MiR‐145 inhibits glutamine metabolism through c‐myc/GLS1 pathways in ovarian cancer cells

Abstract

miR-145 has been found to be a participant in cancer metastasis and glucose metabolism in ovarian cancer. However, the role of glutamine metabolism in ovarian cancer remains unclear. In this study, we aim to elucidate the molecular mechanism underlying the regulation of glutamine metabolism by miR-145 in ovarian cancer cells. The messenger RNA (mRNA) levels of miR-145 and glutaminase 1 (GLS1) were examined by quantitative real-time polymerase chain reaction (qRT-PCR). The protein levels of c-myc and GLS1 were detected by western blot analysis. Luciferase reporter assays were used to validate c-myc was a target of miR-145. Glutamine metabolism was analyzed using assay kits. In addition, we performed luciferase reporter assays and chromatin immunoprecipitation assay to validate c-myc transcription activated GLS1 and promoted GLS1 expression. The qRT-PCR demonstrated that the mRNA level of miR-145 and GLS1 was negatively correlated in ovarian cancer tissues and cell lines. Kaplan-Meier survival analysis and the log-rank test showed that patients with high miR-145 expression had significantly increased the overall survival. The overexpression of miR-145 inhibited glutamine consumption, α-ketoglutarate production, and cellular ATP levels.
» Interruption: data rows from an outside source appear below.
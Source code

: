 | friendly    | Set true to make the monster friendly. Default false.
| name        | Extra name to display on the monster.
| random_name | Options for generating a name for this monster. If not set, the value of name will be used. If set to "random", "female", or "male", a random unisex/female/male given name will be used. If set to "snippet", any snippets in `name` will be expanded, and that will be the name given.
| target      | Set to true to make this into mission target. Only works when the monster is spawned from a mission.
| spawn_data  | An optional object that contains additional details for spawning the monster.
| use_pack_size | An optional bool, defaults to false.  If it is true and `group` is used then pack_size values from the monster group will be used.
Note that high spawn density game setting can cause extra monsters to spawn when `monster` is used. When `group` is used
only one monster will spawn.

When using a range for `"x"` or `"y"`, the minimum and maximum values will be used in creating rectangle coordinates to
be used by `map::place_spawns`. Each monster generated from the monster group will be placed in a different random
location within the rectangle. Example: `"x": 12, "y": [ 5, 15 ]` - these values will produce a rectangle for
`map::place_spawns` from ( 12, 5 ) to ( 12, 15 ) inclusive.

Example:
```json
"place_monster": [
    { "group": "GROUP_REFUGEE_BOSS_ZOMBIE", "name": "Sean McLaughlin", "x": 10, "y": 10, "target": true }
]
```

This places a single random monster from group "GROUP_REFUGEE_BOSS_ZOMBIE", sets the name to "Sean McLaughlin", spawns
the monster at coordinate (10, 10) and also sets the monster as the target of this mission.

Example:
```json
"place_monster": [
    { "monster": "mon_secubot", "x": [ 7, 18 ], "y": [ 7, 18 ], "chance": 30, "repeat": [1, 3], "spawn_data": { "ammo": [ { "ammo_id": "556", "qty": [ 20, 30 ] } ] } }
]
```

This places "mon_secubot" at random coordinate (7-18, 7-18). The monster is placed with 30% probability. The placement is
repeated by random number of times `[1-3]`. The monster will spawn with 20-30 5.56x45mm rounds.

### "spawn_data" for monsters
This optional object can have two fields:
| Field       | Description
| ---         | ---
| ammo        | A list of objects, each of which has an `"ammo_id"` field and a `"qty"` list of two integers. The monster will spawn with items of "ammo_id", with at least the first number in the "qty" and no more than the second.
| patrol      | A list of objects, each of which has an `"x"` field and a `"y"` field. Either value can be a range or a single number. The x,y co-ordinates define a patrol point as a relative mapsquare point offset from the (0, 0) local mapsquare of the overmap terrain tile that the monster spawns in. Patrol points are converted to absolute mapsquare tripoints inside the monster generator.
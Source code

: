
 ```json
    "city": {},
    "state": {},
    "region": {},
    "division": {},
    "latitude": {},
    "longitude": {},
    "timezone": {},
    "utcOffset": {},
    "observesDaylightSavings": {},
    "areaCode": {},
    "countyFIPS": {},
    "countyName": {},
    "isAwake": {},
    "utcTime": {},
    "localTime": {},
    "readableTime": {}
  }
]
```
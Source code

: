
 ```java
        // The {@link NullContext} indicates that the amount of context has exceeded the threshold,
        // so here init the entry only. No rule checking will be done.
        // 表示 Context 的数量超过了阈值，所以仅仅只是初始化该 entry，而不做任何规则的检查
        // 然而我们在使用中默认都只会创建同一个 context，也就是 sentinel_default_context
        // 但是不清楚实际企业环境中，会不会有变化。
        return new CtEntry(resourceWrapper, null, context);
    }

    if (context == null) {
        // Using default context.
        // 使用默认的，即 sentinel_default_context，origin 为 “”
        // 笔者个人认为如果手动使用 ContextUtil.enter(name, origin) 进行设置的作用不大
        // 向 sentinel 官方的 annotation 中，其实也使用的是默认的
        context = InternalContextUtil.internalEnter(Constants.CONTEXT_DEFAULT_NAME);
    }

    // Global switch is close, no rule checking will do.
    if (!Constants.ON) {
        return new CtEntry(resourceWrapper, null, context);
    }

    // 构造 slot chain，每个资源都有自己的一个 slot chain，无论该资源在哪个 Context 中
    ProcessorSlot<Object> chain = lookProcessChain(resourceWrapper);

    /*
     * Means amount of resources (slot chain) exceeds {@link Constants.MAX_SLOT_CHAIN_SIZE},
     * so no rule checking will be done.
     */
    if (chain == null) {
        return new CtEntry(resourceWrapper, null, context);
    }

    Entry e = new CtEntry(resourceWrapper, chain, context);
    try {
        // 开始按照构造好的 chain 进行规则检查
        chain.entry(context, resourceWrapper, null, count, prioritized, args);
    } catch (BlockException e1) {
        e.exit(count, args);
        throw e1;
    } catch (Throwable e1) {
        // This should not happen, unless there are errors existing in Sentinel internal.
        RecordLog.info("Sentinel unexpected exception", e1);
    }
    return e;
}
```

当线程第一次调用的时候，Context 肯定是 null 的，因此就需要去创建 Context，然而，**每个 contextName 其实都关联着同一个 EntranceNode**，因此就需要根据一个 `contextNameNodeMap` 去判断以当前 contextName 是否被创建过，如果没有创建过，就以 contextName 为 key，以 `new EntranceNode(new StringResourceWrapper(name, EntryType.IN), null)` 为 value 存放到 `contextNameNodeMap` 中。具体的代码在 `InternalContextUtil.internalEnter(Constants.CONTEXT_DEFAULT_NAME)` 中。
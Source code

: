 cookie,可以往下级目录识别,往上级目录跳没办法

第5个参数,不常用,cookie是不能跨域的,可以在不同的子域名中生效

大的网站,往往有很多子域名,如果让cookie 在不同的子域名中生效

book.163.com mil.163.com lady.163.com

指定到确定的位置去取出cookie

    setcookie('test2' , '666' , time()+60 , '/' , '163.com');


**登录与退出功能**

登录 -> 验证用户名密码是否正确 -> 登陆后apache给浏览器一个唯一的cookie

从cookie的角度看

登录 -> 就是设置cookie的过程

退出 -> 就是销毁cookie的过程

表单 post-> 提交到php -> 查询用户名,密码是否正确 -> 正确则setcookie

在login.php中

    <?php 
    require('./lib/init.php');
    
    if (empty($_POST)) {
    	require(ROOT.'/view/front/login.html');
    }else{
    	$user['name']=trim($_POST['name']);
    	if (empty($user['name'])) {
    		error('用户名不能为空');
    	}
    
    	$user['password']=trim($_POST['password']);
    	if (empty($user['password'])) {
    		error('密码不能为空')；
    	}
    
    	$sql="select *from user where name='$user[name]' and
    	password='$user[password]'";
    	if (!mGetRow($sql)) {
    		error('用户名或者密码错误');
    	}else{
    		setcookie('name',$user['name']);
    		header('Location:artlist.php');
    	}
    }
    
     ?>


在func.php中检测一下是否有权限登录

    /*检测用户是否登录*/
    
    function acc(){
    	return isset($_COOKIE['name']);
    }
Furthermore, we found miR-145 inhibited glutamine metabolism by targeting c-myc. Moreover, c-myc could promote GLS1 expression by transcription activated. Together, our results revealed that miR-145 inhibited glutamine metabolism through c-myc/GLS1 pathways in ovarian cancer cells, which may improve the current strategy of ovarian cancer diagnosis and therapy.